Well, this might work for some types of translation, providing expectations can be sufficiently lowered, but the presence of artificial intelligence that produces artificial translations means that the process returns to one in which front-loading of quality is ignored, with a number of additional problems. Specifically:

  • Whereas professional translators have real-world experience and understand the subject matter, AI lacks both essential qualities. It never “gets out” into the real world and it understands nothing, beyond its attempt to emulate the writing behavior of a professional translator by statistical learning from cyberspace content, and it often fails to achieve a sufficient level of quality.
  • Whereas a professional translator knows their strengths and weaknesses and can decline a job if the translator’s capabilities would be exceeded, AI doesn’t care about quality and doesn’t need to decline a job because of lack of knowledge or translation ability. It just goes right ahead and produces a translation, the assumption being that it can be fixed later. Essentially, this is a programmed Dunning-Kruger effect.

Throughout the four stages of JA-EN translation, there have been varying levels of front-end loading of quality into the translation process. The best shot the JA-EN translation business had at front-loading quality was back in the days when native English-speaking translators became more common. Those days are coming to an end for a large portion of the translation that is sold, because it is shifting rapidly to AI.

Promoters of AI take us back to not front-loading quality, using a process that has native ability and understanding of neither the source nor the target language. Another significant problem is that deceptively good English—produced at breathtaking speed and ostensibly extremely low costs—can blind people to the problems involved behind the curtain of the human-like English.

The players have changed, but this time there are problems that are not faced when professional translators were used. Perhaps it is time to modulate the AI translation hype just a bit.

Japanese Government to Use AI to Accelerate Translation of Laws

Nikkei online reported on March 26 that the Japanese government, in an effort to accelerate the translation of Japanese laws into English, was going to employ AI. The goal is to achieve a four-fold increase in the pace of law translations.

Prime Minister Kishida is promoting foreign investment in Japan, one aim of which is to increase domestic production of strategic items such as semiconductors and batteries.

Nikkei reports that previous efforts to translate statutes relied on private companies and could take as long as one year. The new system is one developed based on software from the National Institute of Information and Communications Technology (NICT) and enhanced by machine learning of terminology unique to laws.

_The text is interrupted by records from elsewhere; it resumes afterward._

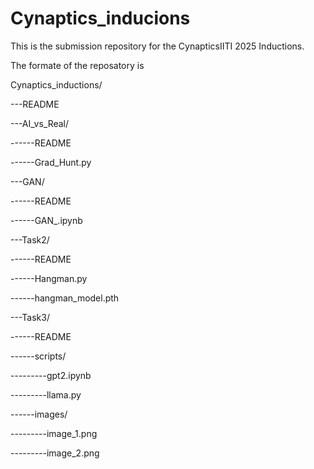 # Cynaptics_inducions
This is the submission repository for the CynapticsIITI 2025 Inductions.




The formate of the reposatory is

Cynaptics_inductions/

---README

---AI_vs_Real/

------README

------Grad_Hunt.py

---GAN/

------README

------GAN_.ipynb

---Task2/

------README

------Hangman.py

------hangman_model.pth

---Task3/

------README

------scripts/

---------gpt2.ipynb

---------llama.py

------images/

---------image_1.png

---------image_2.png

The aim is to translate 160 laws in FY 2023 and 320 laws in each of FY 2024 and 2025. The laws translated will focus on business statutes relating to the Civil Code and banking laws.

The article concludes with mention that, with the increase in number of laws translated, the government is considering increasing the number of specialists to verify the translated content. It does not provide any details regarding those specialists and their qualifications.